I bring this up because despite growing up a prolific reader, I had read just a handful of American novelists by the time I entered graduate school in the US in my early twenties. And though the Americans numbered few, even fewer were the African writers I had read (or Indian, Asian, …). No Faulkner, no Kerouac, no Updike nor Roth. Amongst The Shakespeares and The Chaucers and occasional Achebes that consumed whole semesters of my youth, my insufficiently educated mind had been fed a steady and, I’ll admit, sustaining diet of Lawrence, Hardy, Forster, Austen, Dickens and Dame Vera Britain. The applicability of these authors to young scholars in the far corners of the midnight of the British Empire was not only not questioned. The universality of these texts was assumed.
Circling back, what ‘World Lite’ seemed to put forth is that what presents itself as world literature (in and of itself a straw man), is watered-down and apolitical drivel delivered by a transnational elite afraid of offending the milquetoast western sensibilities of their target audience. ‘World literature’ written in the English language has been leveled into a Dakota plain by the fact that the writers tend to live in their metropole, have teaching positions at universities in the West and generally strive for a global audience. This somehow discredits their efforts. What counts is internationalist literature defined by–it would seem–any radical, fictional work whose author determinedly sits outside the global mainstream and refuses to commune with the very elites she criticizes.
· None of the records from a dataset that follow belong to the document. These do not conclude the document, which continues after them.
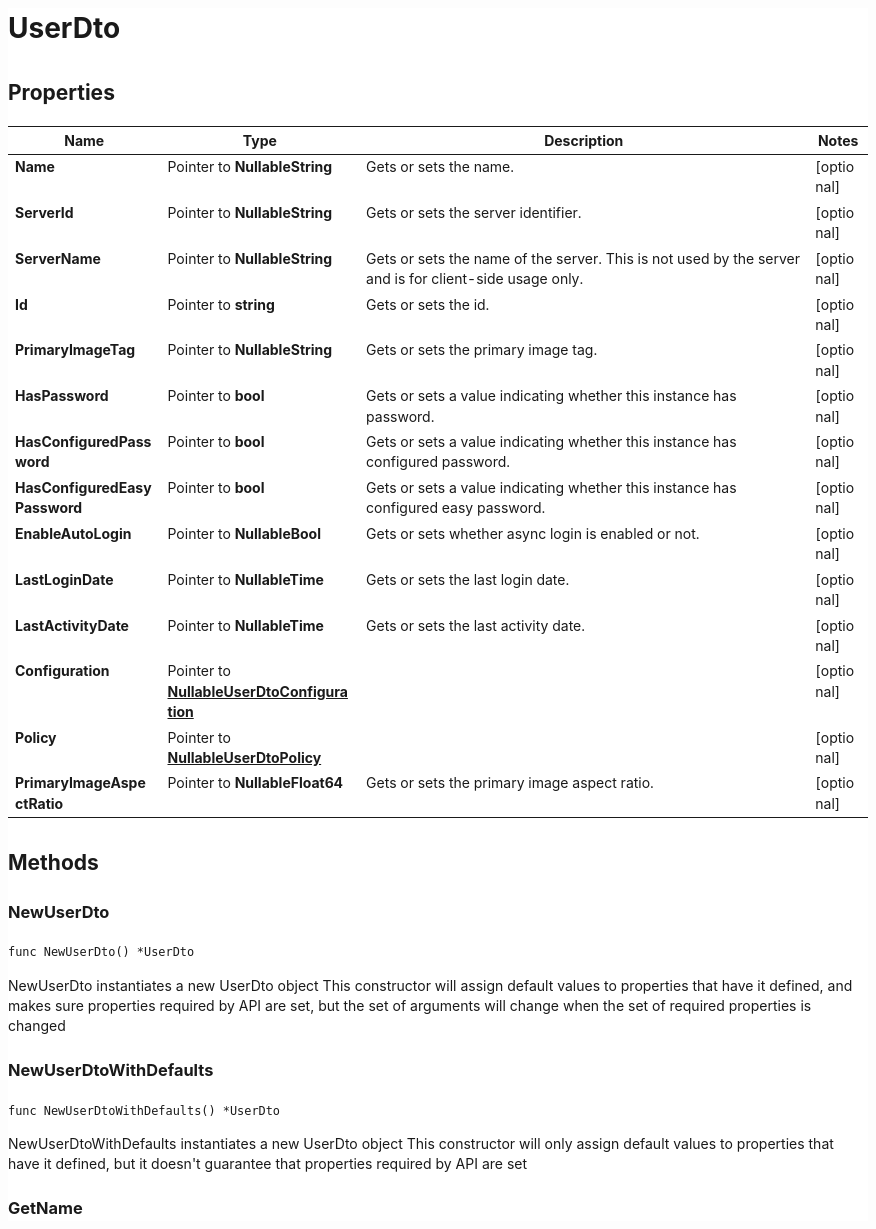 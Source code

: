 # UserDto

## Properties

Name | Type | Description | Notes
------------ | ------------- | ------------- | -------------
**Name** | Pointer to **NullableString** | Gets or sets the name. | [optional] 
**ServerId** | Pointer to **NullableString** | Gets or sets the server identifier. | [optional] 
**ServerName** | Pointer to **NullableString** | Gets or sets the name of the server.  This is not used by the server and is for client-side usage only. | [optional] 
**Id** | Pointer to **string** | Gets or sets the id. | [optional] 
**PrimaryImageTag** | Pointer to **NullableString** | Gets or sets the primary image tag. | [optional] 
**HasPassword** | Pointer to **bool** | Gets or sets a value indicating whether this instance has password. | [optional] 
**HasConfiguredPassword** | Pointer to **bool** | Gets or sets a value indicating whether this instance has configured password. | [optional] 
**HasConfiguredEasyPassword** | Pointer to **bool** | Gets or sets a value indicating whether this instance has configured easy password. | [optional] 
**EnableAutoLogin** | Pointer to **NullableBool** | Gets or sets whether async login is enabled or not. | [optional] 
**LastLoginDate** | Pointer to **NullableTime** | Gets or sets the last login date. | [optional] 
**LastActivityDate** | Pointer to **NullableTime** | Gets or sets the last activity date. | [optional] 
**Configuration** | Pointer to [**NullableUserDtoConfiguration**](UserDtoConfiguration.md) |  | [optional] 
**Policy** | Pointer to [**NullableUserDtoPolicy**](UserDtoPolicy.md) |  | [optional] 
**PrimaryImageAspectRatio** | Pointer to **NullableFloat64** | Gets or sets the primary image aspect ratio. | [optional] 

## Methods

### NewUserDto

`func NewUserDto() *UserDto`

NewUserDto instantiates a new UserDto object
This constructor will assign default values to properties that have it defined,
and makes sure properties required by API are set, but the set of arguments
will change when the set of required properties is changed

### NewUserDtoWithDefaults

`func NewUserDtoWithDefaults() *UserDto`

NewUserDtoWithDefaults instantiates a new UserDto object
This constructor will only assign default values to properties that have it defined,
but it doesn't guarantee that properties required by API are set

### GetName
What this misses (and Mishra gets right) is that what such transnational ‘elites’ such as Teju Cole, Jhumpa Lahiri, NoVoilet Bulawayo et al create is intensely political–sometimes unconsciously so, more often overtly so. How can it not be? This status is accorded to this work by virtue of these writers completing the creative task in the ghetto of ‘other’. The fact that the global novel has emerged from the world of the global literary economy (international book festivals, book prizes, world class universities, and corporate publishing houses) and addresses an audience of citizens in any country and not a compatriot, does not render it ‘lite’. This merely conflates the writer and the product of his labor. The exposure to a view that is not only not your own but exists in a different body, geographically or phenotypically is important and profound. The so-called ‘bland consensus’ this type of global novel produces is often the only doorway into a world that one doesn’t inhabit if one is raised on a diet of the kind of novels that form the vast swathe of the western canon.
From where I sit, the essence of a good novel in addition to its transformative power, is its universality. Whether one writes of revolution or fomenting revolution or quotidian matters (the family struggle in Tsitsi Dangarembga’s seminal Nervous Conditions) is just as valid and important as the ‘uncompromising’ work of Marie Ndiaye or Elena Ferrante, cited as internationalist exemplars in ‘World Lite’. It just depends, I guess, on where one sits.
We, as readers, bring ourselves to the novel. Our birthplace, our hometowns, our interests, our language and understanding of the English language, our politics and ideology, our lives. We read to expand our world in literature. In the end it’s just us, the text and this experience of this world and our place in it.